AIM OF THE EXERCISE:
Skip all pictures, then copy the lines from the start of the data through the line with "(c) В то время", keeping both ends.

MATERIAL TO PROCESS:
········

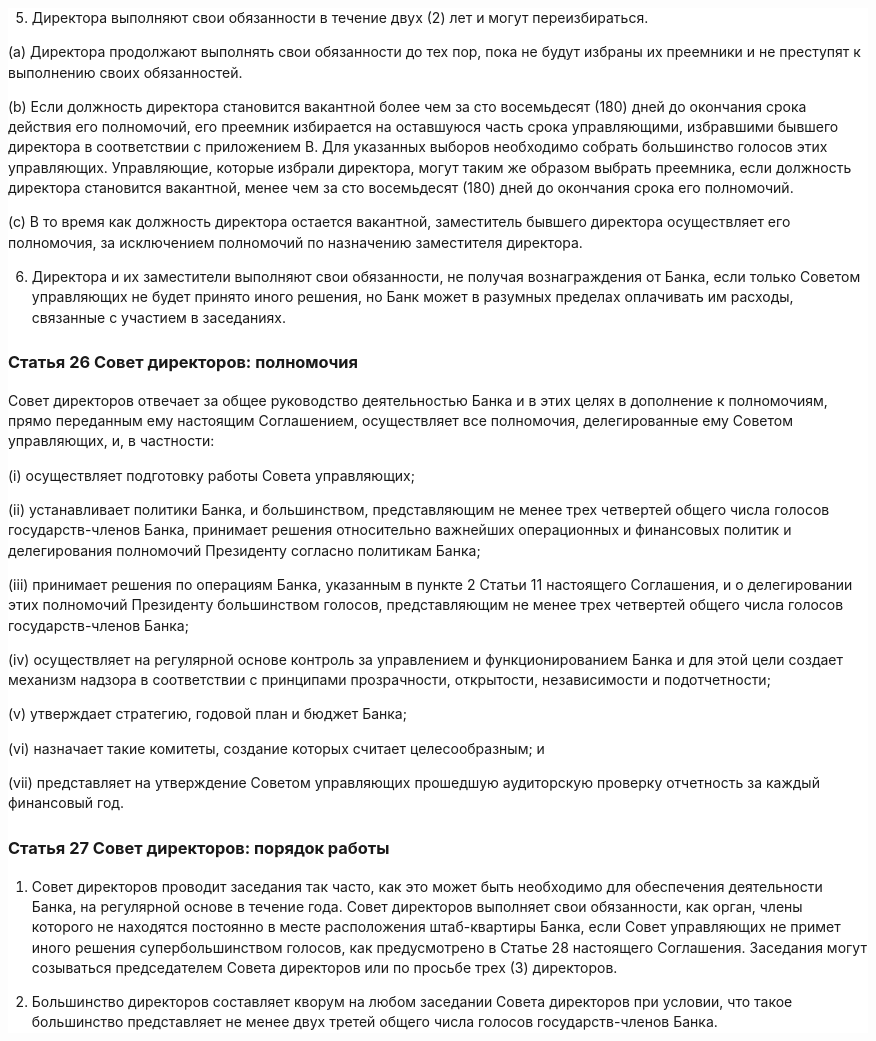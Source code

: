 5. Директора выполняют свои обязанности в течение двух (2) лет и могут переизбираться.

(а) Директора продолжают выполнять свои обязанности до тех пор, пока не будут избраны их преемники и не преступят к выполнению своих обязанностей.

(b) Если должность директора становится вакантной более чем за сто восемьдесят (180) дней до окончания срока действия его полномочий, его преемник избирается на оставшуюся часть срока управляющими, избравшими бывшего директора в соответствии с приложением В. Для указанных выборов необходимо собрать большинство голосов этих управляющих. Управляющие, которые избрали директора, могут таким же образом выбрать преемника, если должность директора становится вакантной, менее чем за сто восемьдесят (180) дней до окончания срока его полномочий.

(c) В то время как должность директора остается вакантной, заместитель бывшего директора осуществляет его полномочия, за исключением полномочий по назначению заместителя директора.

6. Директора и их заместители выполняют свои обязанности, не получая вознаграждения от Банка, если только Советом управляющих не будет принято иного решения, но Банк может в разумных пределах оплачивать им расходы, связанные с участием в заседаниях.

### Статья 26 Совет директоров: полномочия

Совет директоров отвечает за общее руководство деятельностью Банка и в этих целях в дополнение к полномочиям, прямо переданным ему настоящим Соглашением, осуществляет все полномочия, делегированные ему Советом управляющих, и, в частности:

(i) осуществляет подготовку работы Совета управляющих;

(ii) устанавливает политики Банка, и большинством, представляющим не менее трех четвертей общего числа голосов государств-членов Банка, принимает решения относительно важнейших операционных и финансовых политик и делегирования полномочий Президенту согласно политикам Банка;

(iii) принимает решения по операциям Банка, указанным в пункте 2 Статьи 11 настоящего Соглашения, и о делегировании этих полномочий Президенту большинством голосов, представляющим не менее трех четвертей общего числа голосов государств-членов Банка;

(iv) осуществляет на регулярной основе контроль за управлением и функционированием Банка и для этой цели создает механизм надзора в соответствии с принципами прозрачности, открытости, независимости и подотчетности;

(v) утверждает стратегию, годовой план и бюджет Банка;

(vi) назначает такие комитеты, создание которых считает целесообразным; и

(vii) представляет на утверждение Советом управляющих прошедшую аудиторскую проверку отчетность за каждый финансовый год.

### Статья 27 Совет директоров: порядок работы

1. Совет директоров проводит заседания так часто, как это может быть необходимо для обеспечения деятельности Банка, на регулярной основе в течение года. Совет директоров выполняет свои обязанности, как орган, члены которого не находятся постоянно в месте расположения штаб-квартиры Банка, если Совет управляющих не примет иного решения супербольшинством голосов, как предусмотрено в Статье 28 настоящего Соглашения. Заседания могут созываться председателем Совета директоров или по просьбе трех (3) директоров.

2. Большинство директоров составляет кворум на любом заседании Совета директоров при условии, что такое большинство представляет не менее двух третей общего числа голосов государств-членов Банка.
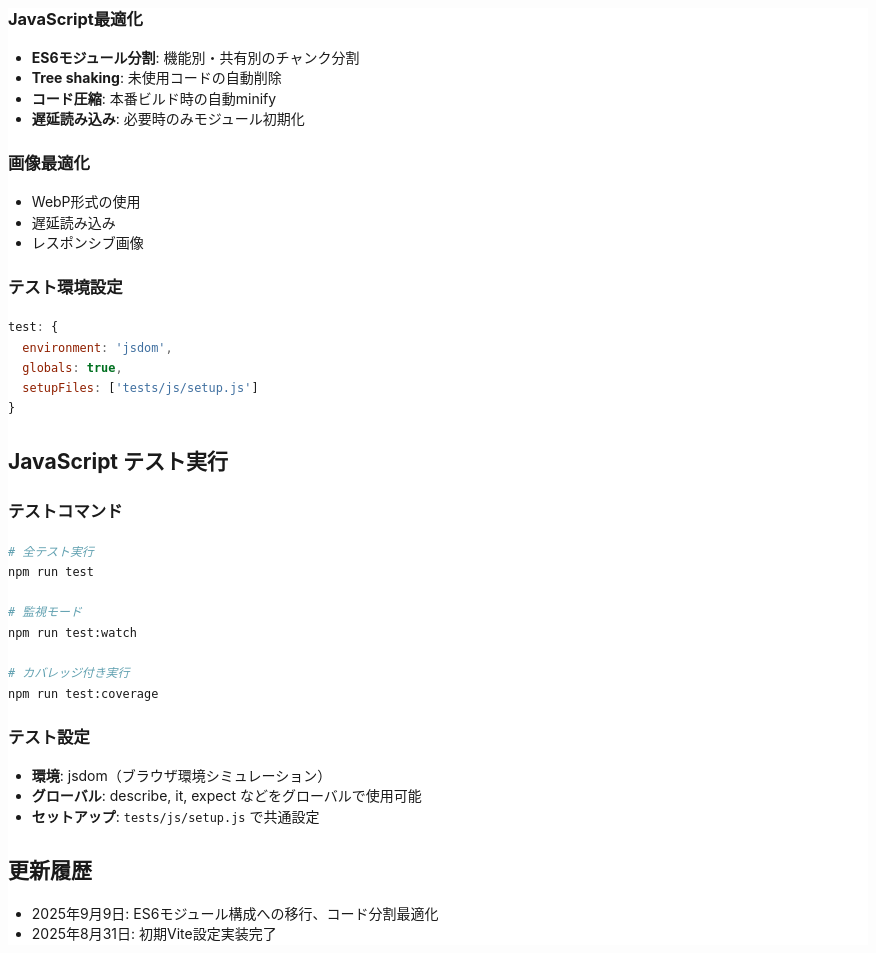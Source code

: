 ### JavaScript最適化
- **ES6モジュール分割**: 機能別・共有別のチャンク分割
- **Tree shaking**: 未使用コードの自動削除
- **コード圧縮**: 本番ビルド時の自動minify
- **遅延読み込み**: 必要時のみモジュール初期化

### 画像最適化
- WebP形式の使用
- 遅延読み込み
- レスポンシブ画像

### テスト環境設定
```javascript
test: {
  environment: 'jsdom',
  globals: true,
  setupFiles: ['tests/js/setup.js']
}
```

## JavaScript テスト実行

### テストコマンド
```bash
# 全テスト実行
npm run test

# 監視モード
npm run test:watch

# カバレッジ付き実行
npm run test:coverage
```

### テスト設定
- **環境**: jsdom（ブラウザ環境シミュレーション）
- **グローバル**: describe, it, expect などをグローバルで使用可能
- **セットアップ**: `tests/js/setup.js` で共通設定

## 更新履歴
- 2025年9月9日: ES6モジュール構成への移行、コード分割最適化
- 2025年8月31日: 初期Vite設定実装完了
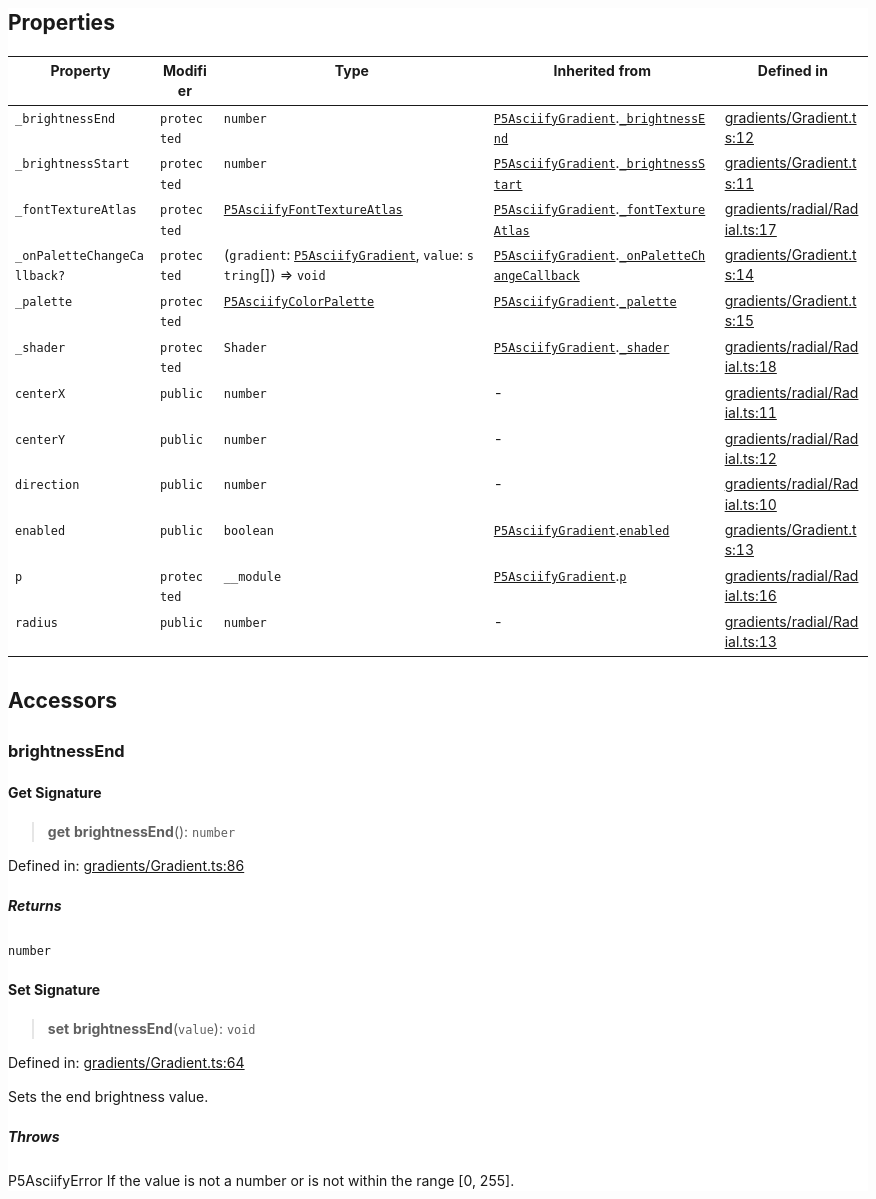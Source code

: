 ## Properties

| Property | Modifier | Type | Inherited from | Defined in |
| ------ | ------ | ------ | ------ | ------ |
| <a id="_brightnessend"></a> `_brightnessEnd` | `protected` | `number` | [`P5AsciifyGradient`](P5AsciifyGradient.md).[`_brightnessEnd`](P5AsciifyGradient.md#_brightnessend) | [gradients/Gradient.ts:12](https://github.com/humanbydefinition/p5-asciify/blob/e031ef507fc3c73d705d36bde1f36e1be3d0c4b4/src/lib/gradients/Gradient.ts#L12) |
| <a id="_brightnessstart"></a> `_brightnessStart` | `protected` | `number` | [`P5AsciifyGradient`](P5AsciifyGradient.md).[`_brightnessStart`](P5AsciifyGradient.md#_brightnessstart) | [gradients/Gradient.ts:11](https://github.com/humanbydefinition/p5-asciify/blob/e031ef507fc3c73d705d36bde1f36e1be3d0c4b4/src/lib/gradients/Gradient.ts#L11) |
| <a id="_fonttextureatlas-1"></a> `_fontTextureAtlas` | `protected` | [`P5AsciifyFontTextureAtlas`](P5AsciifyFontTextureAtlas.md) | [`P5AsciifyGradient`](P5AsciifyGradient.md).[`_fontTextureAtlas`](P5AsciifyGradient.md#_fonttextureatlas-1) | [gradients/radial/Radial.ts:17](https://github.com/humanbydefinition/p5-asciify/blob/e031ef507fc3c73d705d36bde1f36e1be3d0c4b4/src/lib/gradients/radial/Radial.ts#L17) |
| <a id="_onpalettechangecallback"></a> `_onPaletteChangeCallback?` | `protected` | (`gradient`: [`P5AsciifyGradient`](P5AsciifyGradient.md), `value`: `string`[]) => `void` | [`P5AsciifyGradient`](P5AsciifyGradient.md).[`_onPaletteChangeCallback`](P5AsciifyGradient.md#_onpalettechangecallback) | [gradients/Gradient.ts:14](https://github.com/humanbydefinition/p5-asciify/blob/e031ef507fc3c73d705d36bde1f36e1be3d0c4b4/src/lib/gradients/Gradient.ts#L14) |
| <a id="_palette"></a> `_palette` | `protected` | [`P5AsciifyColorPalette`](P5AsciifyColorPalette.md) | [`P5AsciifyGradient`](P5AsciifyGradient.md).[`_palette`](P5AsciifyGradient.md#_palette) | [gradients/Gradient.ts:15](https://github.com/humanbydefinition/p5-asciify/blob/e031ef507fc3c73d705d36bde1f36e1be3d0c4b4/src/lib/gradients/Gradient.ts#L15) |
| <a id="_shader-1"></a> `_shader` | `protected` | `Shader` | [`P5AsciifyGradient`](P5AsciifyGradient.md).[`_shader`](P5AsciifyGradient.md#_shader-1) | [gradients/radial/Radial.ts:18](https://github.com/humanbydefinition/p5-asciify/blob/e031ef507fc3c73d705d36bde1f36e1be3d0c4b4/src/lib/gradients/radial/Radial.ts#L18) |
| <a id="centerx"></a> `centerX` | `public` | `number` | - | [gradients/radial/Radial.ts:11](https://github.com/humanbydefinition/p5-asciify/blob/e031ef507fc3c73d705d36bde1f36e1be3d0c4b4/src/lib/gradients/radial/Radial.ts#L11) |
| <a id="centery"></a> `centerY` | `public` | `number` | - | [gradients/radial/Radial.ts:12](https://github.com/humanbydefinition/p5-asciify/blob/e031ef507fc3c73d705d36bde1f36e1be3d0c4b4/src/lib/gradients/radial/Radial.ts#L12) |
| <a id="direction"></a> `direction` | `public` | `number` | - | [gradients/radial/Radial.ts:10](https://github.com/humanbydefinition/p5-asciify/blob/e031ef507fc3c73d705d36bde1f36e1be3d0c4b4/src/lib/gradients/radial/Radial.ts#L10) |
| <a id="enabled"></a> `enabled` | `public` | `boolean` | [`P5AsciifyGradient`](P5AsciifyGradient.md).[`enabled`](P5AsciifyGradient.md#enabled) | [gradients/Gradient.ts:13](https://github.com/humanbydefinition/p5-asciify/blob/e031ef507fc3c73d705d36bde1f36e1be3d0c4b4/src/lib/gradients/Gradient.ts#L13) |
| <a id="p-1"></a> `p` | `protected` | `__module` | [`P5AsciifyGradient`](P5AsciifyGradient.md).[`p`](P5AsciifyGradient.md#p-1) | [gradients/radial/Radial.ts:16](https://github.com/humanbydefinition/p5-asciify/blob/e031ef507fc3c73d705d36bde1f36e1be3d0c4b4/src/lib/gradients/radial/Radial.ts#L16) |
| <a id="radius"></a> `radius` | `public` | `number` | - | [gradients/radial/Radial.ts:13](https://github.com/humanbydefinition/p5-asciify/blob/e031ef507fc3c73d705d36bde1f36e1be3d0c4b4/src/lib/gradients/radial/Radial.ts#L13) |

## Accessors

### brightnessEnd

#### Get Signature

> **get** **brightnessEnd**(): `number`

Defined in: [gradients/Gradient.ts:86](https://github.com/humanbydefinition/p5-asciify/blob/e031ef507fc3c73d705d36bde1f36e1be3d0c4b4/src/lib/gradients/Gradient.ts#L86)

##### Returns

`number`

#### Set Signature

> **set** **brightnessEnd**(`value`): `void`

Defined in: [gradients/Gradient.ts:64](https://github.com/humanbydefinition/p5-asciify/blob/e031ef507fc3c73d705d36bde1f36e1be3d0c4b4/src/lib/gradients/Gradient.ts#L64)

Sets the end brightness value.

##### Throws

P5AsciifyError If the value is not a number or is not within the range [0, 255].
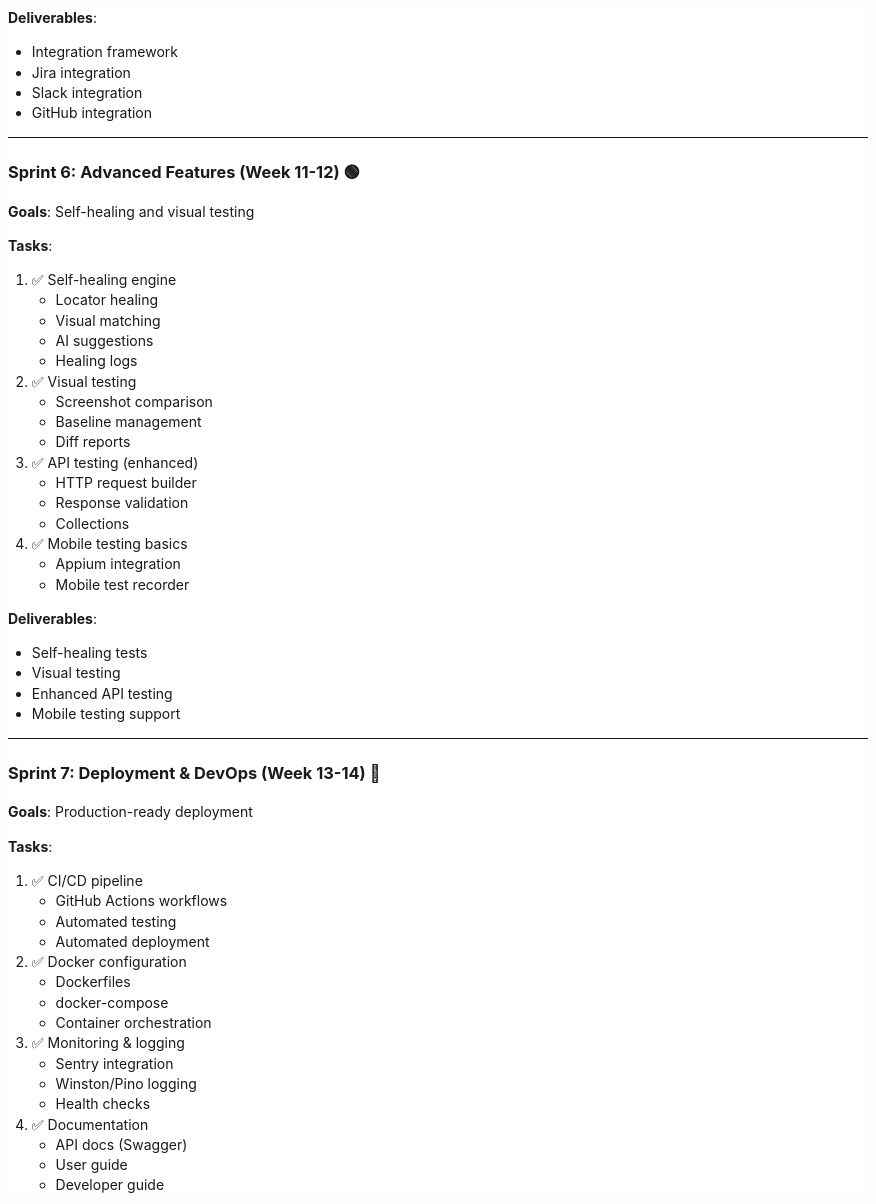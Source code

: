 **Deliverables**:
- Integration framework
- Jira integration
- Slack integration
- GitHub integration

---

### Sprint 6: Advanced Features (Week 11-12) 🟢

**Goals**: Self-healing and visual testing

**Tasks**:
1. ✅ Self-healing engine
   - Locator healing
   - Visual matching
   - AI suggestions
   - Healing logs
2. ✅ Visual testing
   - Screenshot comparison
   - Baseline management
   - Diff reports
3. ✅ API testing (enhanced)
   - HTTP request builder
   - Response validation
   - Collections
4. ✅ Mobile testing basics
   - Appium integration
   - Mobile test recorder

**Deliverables**:
- Self-healing tests
- Visual testing
- Enhanced API testing
- Mobile testing support

---

### Sprint 7: Deployment & DevOps (Week 13-14) 🔴

**Goals**: Production-ready deployment

**Tasks**:
1. ✅ CI/CD pipeline
   - GitHub Actions workflows
   - Automated testing
   - Automated deployment
2. ✅ Docker configuration
   - Dockerfiles
   - docker-compose
   - Container orchestration
3. ✅ Monitoring & logging
   - Sentry integration
   - Winston/Pino logging
   - Health checks
4. ✅ Documentation
   - API docs (Swagger)
   - User guide
   - Developer guide
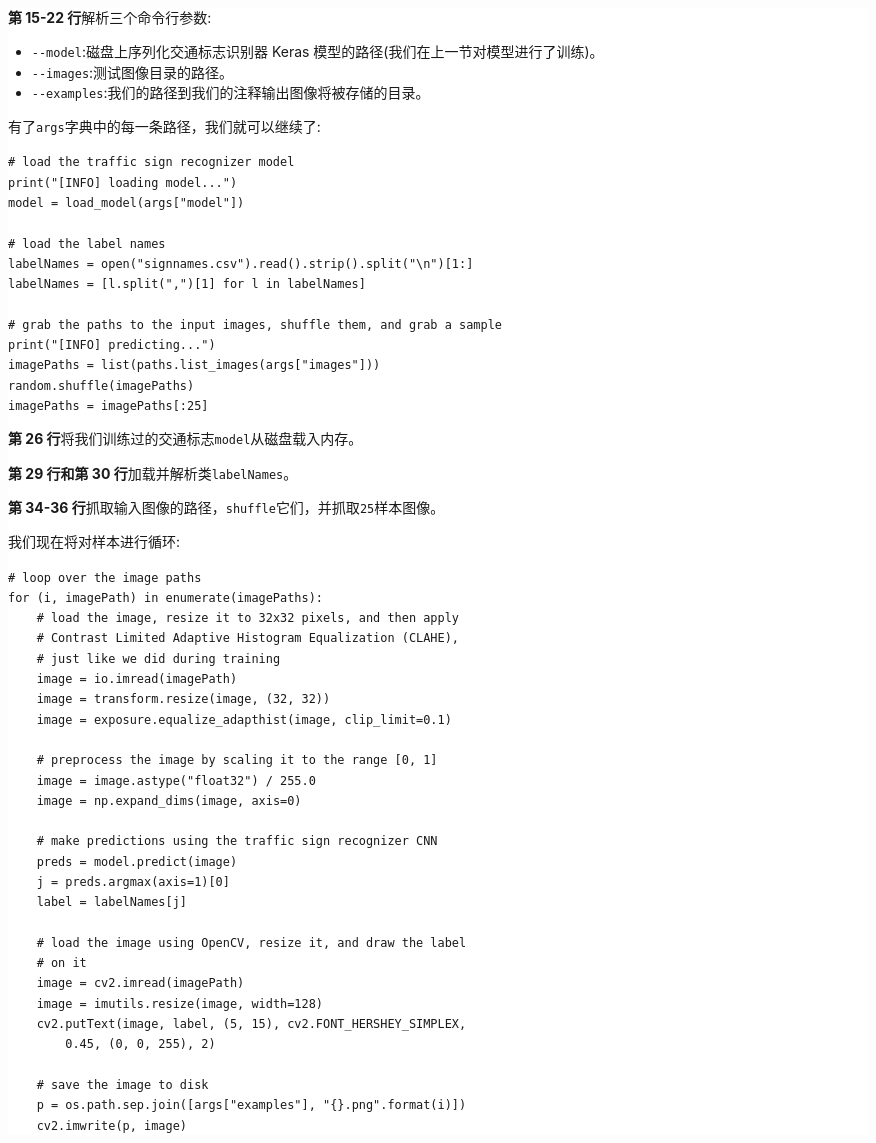 **第 15-22 行**解析三个命令行参数:

*   `--model`:磁盘上序列化交通标志识别器 Keras 模型的路径(我们在上一节对模型进行了训练)。
*   `--images`:测试图像目录的路径。
*   `--examples`:我们的路径到我们的注释输出图像将被存储的目录。

有了`args`字典中的每一条路径，我们就可以继续了:

```
# load the traffic sign recognizer model
print("[INFO] loading model...")
model = load_model(args["model"])

# load the label names
labelNames = open("signnames.csv").read().strip().split("\n")[1:]
labelNames = [l.split(",")[1] for l in labelNames]

# grab the paths to the input images, shuffle them, and grab a sample
print("[INFO] predicting...")
imagePaths = list(paths.list_images(args["images"]))
random.shuffle(imagePaths)
imagePaths = imagePaths[:25]

```

**第 26 行**将我们训练过的交通标志`model`从磁盘载入内存。

**第 29 行和第 30 行**加载并解析类`labelNames`。

**第 34-36 行**抓取输入图像的路径，`shuffle`它们，并抓取`25`样本图像。

我们现在将对样本进行循环:

```
# loop over the image paths
for (i, imagePath) in enumerate(imagePaths):
	# load the image, resize it to 32x32 pixels, and then apply
	# Contrast Limited Adaptive Histogram Equalization (CLAHE),
	# just like we did during training
	image = io.imread(imagePath)
	image = transform.resize(image, (32, 32))
	image = exposure.equalize_adapthist(image, clip_limit=0.1)

	# preprocess the image by scaling it to the range [0, 1]
	image = image.astype("float32") / 255.0
	image = np.expand_dims(image, axis=0)

	# make predictions using the traffic sign recognizer CNN
	preds = model.predict(image)
	j = preds.argmax(axis=1)[0]
	label = labelNames[j]

	# load the image using OpenCV, resize it, and draw the label
	# on it
	image = cv2.imread(imagePath)
	image = imutils.resize(image, width=128)
	cv2.putText(image, label, (5, 15), cv2.FONT_HERSHEY_SIMPLEX,
		0.45, (0, 0, 255), 2)

	# save the image to disk
	p = os.path.sep.join([args["examples"], "{}.png".format(i)])
	cv2.imwrite(p, image)

```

········

EXERCISE ANSWER:
Source code

: 5. Директора выполняют свои обязанности в течение двух (2) лет и могут переизбираться.

(а) Директора продолжают выполнять свои обязанности до тех пор, пока не будут избраны их преемники и не преступят к выполнению своих обязанностей.

(b) Если должность директора становится вакантной более чем за сто восемьдесят (180) дней до окончания срока действия его полномочий, его преемник избирается на оставшуюся часть срока управляющими, избравшими бывшего директора в соответствии с приложением В. Для указанных выборов необходимо собрать большинство голосов этих управляющих. Управляющие, которые избрали директора, могут таким же образом выбрать преемника, если должность директора становится вакантной, менее чем за сто восемьдесят (180) дней до окончания срока его полномочий.

(c) В то время как должность директора остается вакантной, заместитель бывшего директора осуществляет его полномочия, за исключением полномочий по назначению заместителя директора.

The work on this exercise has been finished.